可以看出在学习率为0.01时,错误率曲线不收敛。 而在学习率为0.0001时,增加迭代次数,得到收敛的错误率曲线,拐点出现在70附近。

fig, ax = plt.subplots(nrows=1, ncols=3, figsize=(12, 4))
ada0 = AdalineGD(n_iter=50, eta=0.01).fit(X, y)
ax[0].plot(range(1, len(ada0.cost_) + 1), np.log10(ada0.cost_), marker='o')
ax[0].set_xlabel('Epochs')
ax[0].set_ylabel('log(Sum-squared-error)')
ax[0].set_title('Adaline - Learning rate 0.01')

ada1 = AdalineGD(n_iter=50, eta=0.0001).fit(X, y)
ax[1].plot(range(1, len(ada1.cost_) + 1), ada1.cost_, marker='o')
ax[1].set_xlabel('Epochs')
ax[1].set_ylabel('log(Sum-squared-error)')
ax[1].set_title('Adaline - Learning rate 0.01')

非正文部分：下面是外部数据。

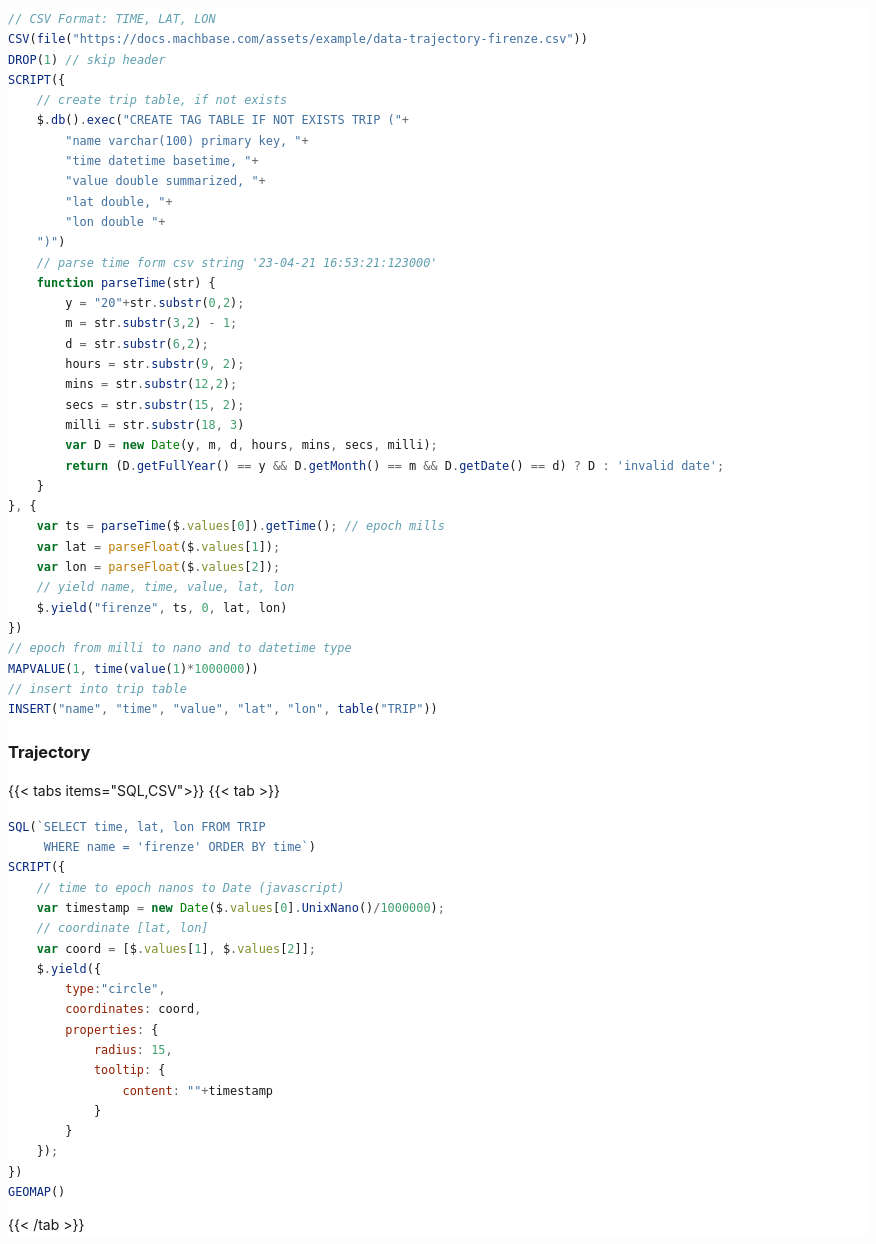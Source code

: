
```js {{linenos=table,hl_lines=["6-12",30,35]}}
// CSV Format: TIME, LAT, LON
CSV(file("https://docs.machbase.com/assets/example/data-trajectory-firenze.csv"))
DROP(1) // skip header
SCRIPT({
    // create trip table, if not exists
    $.db().exec("CREATE TAG TABLE IF NOT EXISTS TRIP ("+
        "name varchar(100) primary key, "+
        "time datetime basetime, "+
        "value double summarized, "+
        "lat double, "+
        "lon double "+
    ")")
    // parse time form csv string '23-04-21 16:53:21:123000'
    function parseTime(str) { 
        y = "20"+str.substr(0,2);
        m = str.substr(3,2) - 1;
        d = str.substr(6,2);
        hours = str.substr(9, 2);
        mins = str.substr(12,2);
        secs = str.substr(15, 2);
        milli = str.substr(18, 3)
        var D = new Date(y, m, d, hours, mins, secs, milli);
        return (D.getFullYear() == y && D.getMonth() == m && D.getDate() == d) ? D : 'invalid date';
    }
}, {
    var ts = parseTime($.values[0]).getTime(); // epoch mills
    var lat = parseFloat($.values[1]);
    var lon = parseFloat($.values[2]);
    // yield name, time, value, lat, lon
    $.yield("firenze", ts, 0, lat, lon)
})
// epoch from milli to nano and to datetime type
MAPVALUE(1, time(value(1)*1000000))
// insert into trip table
INSERT("name", "time", "value", "lat", "lon", table("TRIP"))
```

### Trajectory

{{< tabs items="SQL,CSV">}}
{{< tab >}}
```js {{linenos=table,hl_lines=[5,7]}}
SQL(`SELECT time, lat, lon FROM TRIP
     WHERE name = 'firenze' ORDER BY time`)
SCRIPT({
    // time to epoch nanos to Date (javascript)
    var timestamp = new Date($.values[0].UnixNano()/1000000); 
    // coordinate [lat, lon]
    var coord = [$.values[1], $.values[2]]; 
    $.yield({
        type:"circle",
        coordinates: coord,
        properties: {
            radius: 15,
            tooltip: {
                content: ""+timestamp
            }
        }
    });
})
GEOMAP()
```
{{< /tab >}}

ada2 = AdalineGD(n_iter=200, eta=0.0001).fit(X, y)
ax[2].plot(range(1, len(ada2.cost_) + 1), ada2.cost_, marker='o')
ax[2].set_xlabel('Epochs')
ax[2].set_ylabel('Sum-squared-error')
ax[2].set_title('Adaline - Learning rate 0.0001')
plt.show()

5. 学习速率为0.0001,迭代次数200时,分类结果

plot_decision_regions(X, y, classifier=ada2)
plt.title('Adaline - Gradient Descent')
plt.xlabel('sepal length')
plt.ylabel('petal length')
plt.legend(loc='upper left')
plt.show()

6. 增加数据规整后,用学习率为0.01,迭代次数为15进行训练,同样得到收敛的错误率曲线。

sc = StandardScaler().fit(X)
X_std = sc.transform(X)
ada = AdalineGD(n_iter=15, eta=0.01).fit(X_std, y)
plot_decision_regions(X_std, y, classifier=ada)
plt.title('Adaline - Gradient Descent')
plt.xlabel('sepal length Standard')
plt.ylabel('petal length Standard')
plt.legend(loc='upper left')
plt.show()
plt.plot(range(1, len(ada.cost_) + 1), ada.cost_, marker='o')
plt.xlabel('Epochs')
plt.ylabel('Sum-squared-error')
plt.show()

三、实验结论

学习率越短,迭代次数越多,就更容易得到收敛的错误率曲线。使用数据规整可以使数据更标准化,节约训练的资源与时间。